• Work to complete
Exact copy, pictures excluded: output the lines from the opening of the entries through the line bearing "- **Docker Compose**: Unified".

• Records contained in a dataset
────────────────

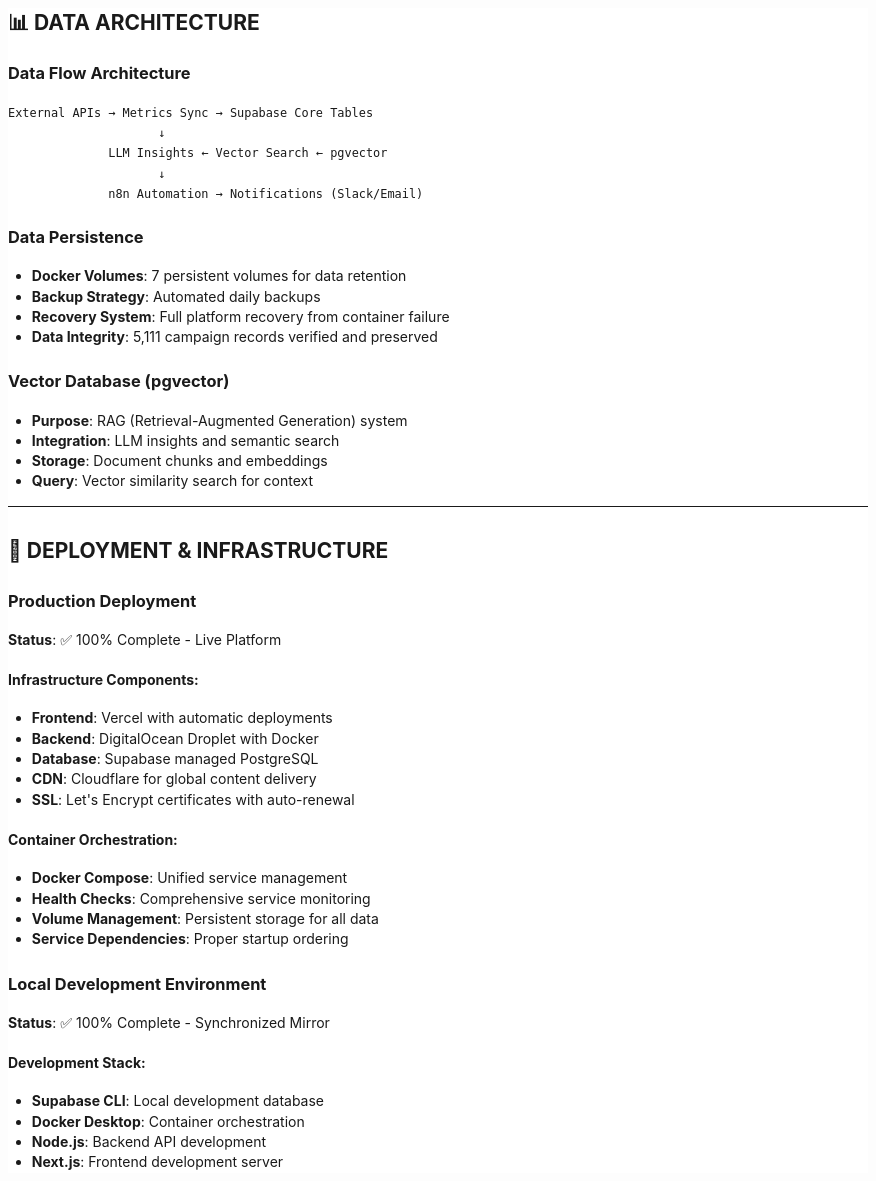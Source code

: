 ## 📊 DATA ARCHITECTURE

### Data Flow Architecture
```
External APIs → Metrics Sync → Supabase Core Tables
                     ↓
              LLM Insights ← Vector Search ← pgvector
                     ↓
              n8n Automation → Notifications (Slack/Email)
```

### Data Persistence
- **Docker Volumes**: 7 persistent volumes for data retention
- **Backup Strategy**: Automated daily backups
- **Recovery System**: Full platform recovery from container failure
- **Data Integrity**: 5,111 campaign records verified and preserved

### Vector Database (pgvector)
- **Purpose**: RAG (Retrieval-Augmented Generation) system
- **Integration**: LLM insights and semantic search
- **Storage**: Document chunks and embeddings
- **Query**: Vector similarity search for context

---

## 🚀 DEPLOYMENT & INFRASTRUCTURE

### Production Deployment
**Status**: ✅ 100% Complete - Live Platform

#### Infrastructure Components:
- **Frontend**: Vercel with automatic deployments
- **Backend**: DigitalOcean Droplet with Docker
- **Database**: Supabase managed PostgreSQL
- **CDN**: Cloudflare for global content delivery
- **SSL**: Let's Encrypt certificates with auto-renewal

#### Container Orchestration:
- **Docker Compose**: Unified service management
- **Health Checks**: Comprehensive service monitoring
- **Volume Management**: Persistent storage for all data
- **Service Dependencies**: Proper startup ordering

### Local Development Environment
**Status**: ✅ 100% Complete - Synchronized Mirror

#### Development Stack:
- **Supabase CLI**: Local development database
- **Docker Desktop**: Container orchestration
- **Node.js**: Backend API development
- **Next.js**: Frontend development server
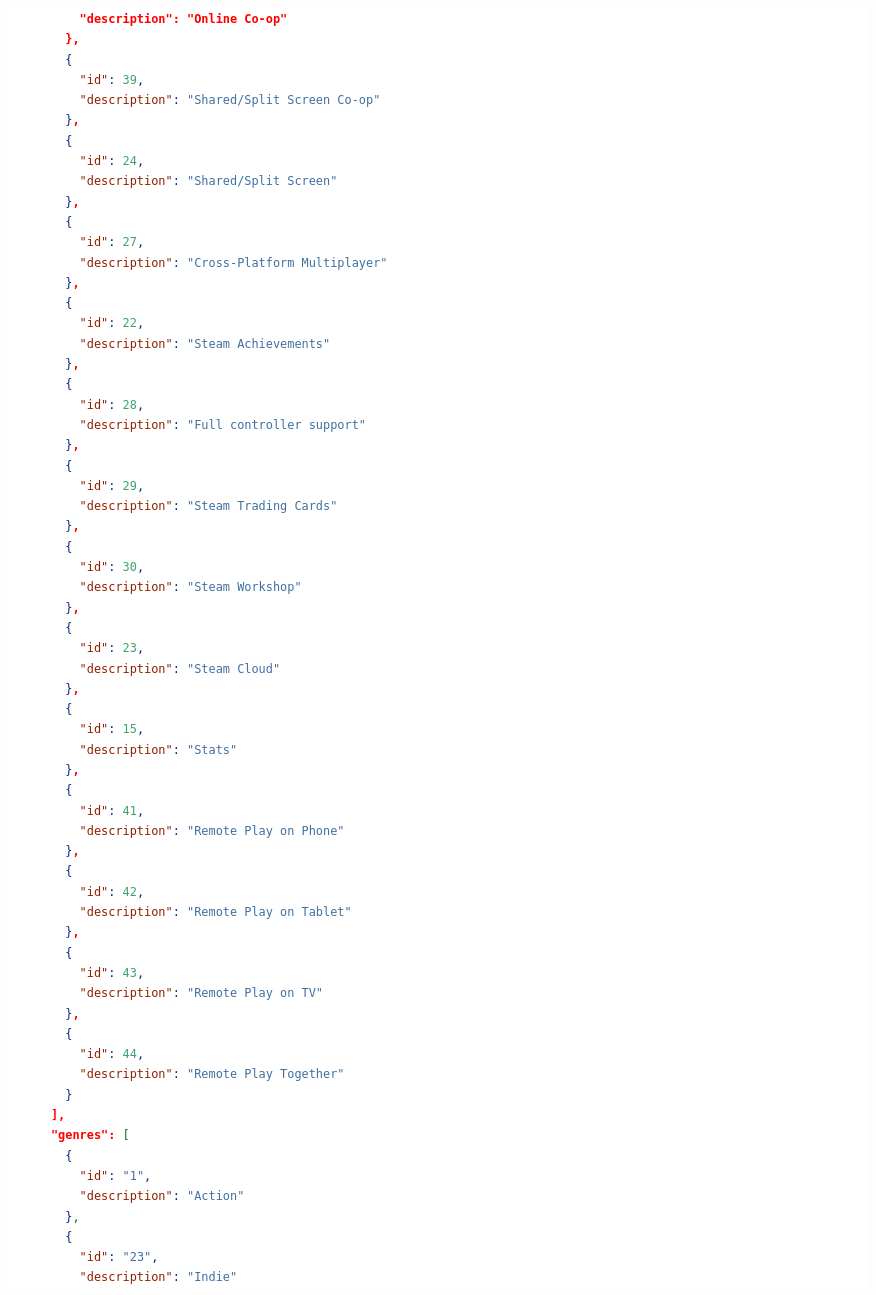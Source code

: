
 ```json
          "description": "Online Co-op"
        },
        {
          "id": 39,
          "description": "Shared/Split Screen Co-op"
        },
        {
          "id": 24,
          "description": "Shared/Split Screen"
        },
        {
          "id": 27,
          "description": "Cross-Platform Multiplayer"
        },
        {
          "id": 22,
          "description": "Steam Achievements"
        },
        {
          "id": 28,
          "description": "Full controller support"
        },
        {
          "id": 29,
          "description": "Steam Trading Cards"
        },
        {
          "id": 30,
          "description": "Steam Workshop"
        },
        {
          "id": 23,
          "description": "Steam Cloud"
        },
        {
          "id": 15,
          "description": "Stats"
        },
        {
          "id": 41,
          "description": "Remote Play on Phone"
        },
        {
          "id": 42,
          "description": "Remote Play on Tablet"
        },
        {
          "id": 43,
          "description": "Remote Play on TV"
        },
        {
          "id": 44,
          "description": "Remote Play Together"
        }
      ],
      "genres": [
        {
          "id": "1",
          "description": "Action"
        },
        {
          "id": "23",
          "description": "Indie"
```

────────────────

• Your response
Source code

: ## 📊 DATA ARCHITECTURE

### Data Flow Architecture
```
External APIs → Metrics Sync → Supabase Core Tables
                     ↓
              LLM Insights ← Vector Search ← pgvector
                     ↓
              n8n Automation → Notifications (Slack/Email)
```

### Data Persistence
- **Docker Volumes**: 7 persistent volumes for data retention
- **Backup Strategy**: Automated daily backups
- **Recovery System**: Full platform recovery from container failure
- **Data Integrity**: 5,111 campaign records verified and preserved

### Vector Database (pgvector)
- **Purpose**: RAG (Retrieval-Augmented Generation) system
- **Integration**: LLM insights and semantic search
- **Storage**: Document chunks and embeddings
- **Query**: Vector similarity search for context

---

## 🚀 DEPLOYMENT & INFRASTRUCTURE

### Production Deployment
**Status**: ✅ 100% Complete - Live Platform

#### Infrastructure Components:
- **Frontend**: Vercel with automatic deployments
- **Backend**: DigitalOcean Droplet with Docker
- **Database**: Supabase managed PostgreSQL
- **CDN**: Cloudflare for global content delivery
- **SSL**: Let's Encrypt certificates with auto-renewal

#### Container Orchestration:
- **Docker Compose**: Unified service management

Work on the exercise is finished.